Gabriels Offenbarung

Politikdarsteller sagen selten, was sie wirklich denken. So geschehen auf dem Weltwirtschaftsforum in Davos, Januar 2015. Während einer öffentlichen Gesprächsrunde zum Thema TTIP sah sich der Erzengel der SPD, Sigmar Gabriel, folgenden Fragen ausgesetzt:

  • Sind Sie trotz der in Deutschland weit verbreiteten Kritik Befürworter von TTIP?
  • Wäre es in Anbetracht dieser Kritik nicht eventuell angebracht, das Freihandelsabkommen scheibchenweise umzusetzen?
  • Sollte man bei seiner Verwirklichung einen anderen Zeitplan verfolgen?
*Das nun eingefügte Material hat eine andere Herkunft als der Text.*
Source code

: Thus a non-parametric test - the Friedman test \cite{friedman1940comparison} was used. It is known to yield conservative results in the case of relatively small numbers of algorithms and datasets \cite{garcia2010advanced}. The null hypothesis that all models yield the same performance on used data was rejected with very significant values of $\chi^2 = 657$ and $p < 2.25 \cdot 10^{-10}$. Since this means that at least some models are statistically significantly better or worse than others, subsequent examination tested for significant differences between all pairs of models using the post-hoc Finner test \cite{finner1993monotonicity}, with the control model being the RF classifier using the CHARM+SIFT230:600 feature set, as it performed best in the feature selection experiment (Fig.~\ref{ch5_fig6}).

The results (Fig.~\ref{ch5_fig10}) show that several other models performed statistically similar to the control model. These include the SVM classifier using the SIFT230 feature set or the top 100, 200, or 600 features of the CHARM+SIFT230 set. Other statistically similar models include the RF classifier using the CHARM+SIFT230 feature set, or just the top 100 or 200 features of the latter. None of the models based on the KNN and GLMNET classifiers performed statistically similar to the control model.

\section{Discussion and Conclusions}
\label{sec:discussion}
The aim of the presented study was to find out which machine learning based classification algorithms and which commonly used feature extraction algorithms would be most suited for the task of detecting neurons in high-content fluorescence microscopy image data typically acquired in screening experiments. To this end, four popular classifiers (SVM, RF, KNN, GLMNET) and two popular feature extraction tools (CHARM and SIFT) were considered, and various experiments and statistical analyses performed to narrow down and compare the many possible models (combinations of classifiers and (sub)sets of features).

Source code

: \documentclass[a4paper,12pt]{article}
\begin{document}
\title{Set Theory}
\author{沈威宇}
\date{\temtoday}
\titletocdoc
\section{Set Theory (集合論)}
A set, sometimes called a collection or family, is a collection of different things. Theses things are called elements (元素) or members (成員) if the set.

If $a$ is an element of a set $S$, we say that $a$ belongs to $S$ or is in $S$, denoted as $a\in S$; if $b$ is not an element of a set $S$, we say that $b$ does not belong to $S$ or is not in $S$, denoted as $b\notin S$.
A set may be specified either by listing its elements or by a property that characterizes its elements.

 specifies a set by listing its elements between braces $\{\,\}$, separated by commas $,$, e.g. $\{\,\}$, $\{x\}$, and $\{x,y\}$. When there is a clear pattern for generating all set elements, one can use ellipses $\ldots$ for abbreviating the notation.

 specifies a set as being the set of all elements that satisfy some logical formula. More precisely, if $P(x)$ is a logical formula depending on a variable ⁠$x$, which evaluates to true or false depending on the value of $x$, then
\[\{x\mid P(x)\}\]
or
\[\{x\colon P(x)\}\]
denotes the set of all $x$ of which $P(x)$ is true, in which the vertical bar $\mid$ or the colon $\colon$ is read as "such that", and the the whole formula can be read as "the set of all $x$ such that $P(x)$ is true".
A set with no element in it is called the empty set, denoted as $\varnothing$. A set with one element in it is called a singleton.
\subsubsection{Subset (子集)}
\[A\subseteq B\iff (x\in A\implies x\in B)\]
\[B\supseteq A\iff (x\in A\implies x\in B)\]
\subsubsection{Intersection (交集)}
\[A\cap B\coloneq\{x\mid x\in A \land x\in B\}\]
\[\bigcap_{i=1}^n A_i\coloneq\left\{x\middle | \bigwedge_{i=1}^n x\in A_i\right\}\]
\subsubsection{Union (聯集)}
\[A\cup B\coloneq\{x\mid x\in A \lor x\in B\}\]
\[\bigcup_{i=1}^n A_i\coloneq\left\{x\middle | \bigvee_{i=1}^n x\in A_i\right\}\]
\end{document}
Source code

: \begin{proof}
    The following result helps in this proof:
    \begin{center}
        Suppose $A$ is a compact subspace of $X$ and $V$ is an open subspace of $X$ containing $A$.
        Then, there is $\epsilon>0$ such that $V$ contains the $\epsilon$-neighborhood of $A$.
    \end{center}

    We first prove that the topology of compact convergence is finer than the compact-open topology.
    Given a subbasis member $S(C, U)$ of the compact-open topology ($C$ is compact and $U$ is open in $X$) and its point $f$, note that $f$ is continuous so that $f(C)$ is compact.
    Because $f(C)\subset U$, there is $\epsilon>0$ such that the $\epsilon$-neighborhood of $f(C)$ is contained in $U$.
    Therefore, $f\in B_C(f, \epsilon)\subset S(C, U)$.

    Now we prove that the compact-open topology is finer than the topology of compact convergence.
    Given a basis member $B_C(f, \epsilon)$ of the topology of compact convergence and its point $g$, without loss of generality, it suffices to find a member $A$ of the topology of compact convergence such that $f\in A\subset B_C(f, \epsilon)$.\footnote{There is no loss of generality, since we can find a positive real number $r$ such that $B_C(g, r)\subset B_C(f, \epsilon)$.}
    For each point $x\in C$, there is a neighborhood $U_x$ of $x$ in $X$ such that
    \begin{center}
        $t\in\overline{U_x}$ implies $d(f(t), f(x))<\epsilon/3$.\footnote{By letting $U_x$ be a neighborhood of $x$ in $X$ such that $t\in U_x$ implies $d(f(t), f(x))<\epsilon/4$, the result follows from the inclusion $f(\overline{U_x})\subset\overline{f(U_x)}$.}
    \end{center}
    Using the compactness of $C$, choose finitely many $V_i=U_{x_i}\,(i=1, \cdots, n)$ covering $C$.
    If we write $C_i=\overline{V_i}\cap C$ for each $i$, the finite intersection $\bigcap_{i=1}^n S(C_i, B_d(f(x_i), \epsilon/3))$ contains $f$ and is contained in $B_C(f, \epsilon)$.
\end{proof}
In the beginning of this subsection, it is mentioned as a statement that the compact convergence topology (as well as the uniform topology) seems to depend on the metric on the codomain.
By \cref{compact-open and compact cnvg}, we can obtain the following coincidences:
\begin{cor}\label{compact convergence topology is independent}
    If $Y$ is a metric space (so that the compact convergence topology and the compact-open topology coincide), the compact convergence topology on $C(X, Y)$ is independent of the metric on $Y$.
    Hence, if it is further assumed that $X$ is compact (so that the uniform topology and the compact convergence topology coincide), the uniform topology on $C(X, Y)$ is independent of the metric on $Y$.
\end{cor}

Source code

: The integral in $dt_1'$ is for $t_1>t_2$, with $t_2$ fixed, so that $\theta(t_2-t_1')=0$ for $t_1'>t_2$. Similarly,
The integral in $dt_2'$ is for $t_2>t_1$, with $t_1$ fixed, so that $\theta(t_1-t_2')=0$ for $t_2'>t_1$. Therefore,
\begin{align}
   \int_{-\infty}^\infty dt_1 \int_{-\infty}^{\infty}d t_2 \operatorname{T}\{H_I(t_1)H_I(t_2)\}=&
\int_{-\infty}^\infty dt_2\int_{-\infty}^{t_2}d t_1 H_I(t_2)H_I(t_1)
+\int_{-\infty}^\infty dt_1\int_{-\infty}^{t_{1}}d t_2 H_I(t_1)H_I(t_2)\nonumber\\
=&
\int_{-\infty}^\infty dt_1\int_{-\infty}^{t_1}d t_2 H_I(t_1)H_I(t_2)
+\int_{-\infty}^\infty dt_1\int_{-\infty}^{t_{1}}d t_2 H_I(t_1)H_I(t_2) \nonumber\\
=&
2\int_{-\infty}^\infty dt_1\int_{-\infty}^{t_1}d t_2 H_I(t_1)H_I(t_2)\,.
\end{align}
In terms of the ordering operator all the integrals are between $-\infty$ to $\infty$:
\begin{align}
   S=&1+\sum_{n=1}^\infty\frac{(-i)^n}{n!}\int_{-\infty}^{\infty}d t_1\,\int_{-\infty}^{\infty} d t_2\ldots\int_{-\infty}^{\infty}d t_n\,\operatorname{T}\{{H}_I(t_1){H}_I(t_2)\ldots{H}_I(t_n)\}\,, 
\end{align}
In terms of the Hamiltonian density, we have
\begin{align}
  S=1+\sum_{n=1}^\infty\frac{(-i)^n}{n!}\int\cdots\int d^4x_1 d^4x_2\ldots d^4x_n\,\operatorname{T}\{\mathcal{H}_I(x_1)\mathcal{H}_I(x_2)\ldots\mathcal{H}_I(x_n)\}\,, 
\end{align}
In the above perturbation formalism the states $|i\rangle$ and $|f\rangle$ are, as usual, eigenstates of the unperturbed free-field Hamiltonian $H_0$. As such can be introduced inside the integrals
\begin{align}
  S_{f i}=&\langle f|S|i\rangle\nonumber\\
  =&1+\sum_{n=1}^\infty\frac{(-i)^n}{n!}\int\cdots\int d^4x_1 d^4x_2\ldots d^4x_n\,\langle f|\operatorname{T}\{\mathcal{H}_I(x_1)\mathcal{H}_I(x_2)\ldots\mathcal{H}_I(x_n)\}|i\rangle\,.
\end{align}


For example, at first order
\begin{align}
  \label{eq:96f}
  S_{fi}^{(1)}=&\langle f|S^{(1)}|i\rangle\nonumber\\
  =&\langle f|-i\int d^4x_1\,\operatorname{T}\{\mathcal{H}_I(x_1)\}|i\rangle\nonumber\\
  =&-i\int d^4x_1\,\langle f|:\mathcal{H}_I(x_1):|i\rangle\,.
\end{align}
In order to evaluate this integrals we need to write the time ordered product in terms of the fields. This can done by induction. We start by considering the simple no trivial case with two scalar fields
Zunächst wies Herr Gabriel darauf hin, dass Kritik schließlich nicht nur aus Deutschland, sondern u.a. aus Frankreich und Österreich zu vernehmen sei. Anschließend entwich ihm jedoch ein außergewöhnlicher Geistesfurz, der die Contenance der üblicher Weise über die Sorgen des gemeinen Volkes erhabenen, neoliberalen, Gesinnungsgesellschaft vorübergehend ins Wanken brachte.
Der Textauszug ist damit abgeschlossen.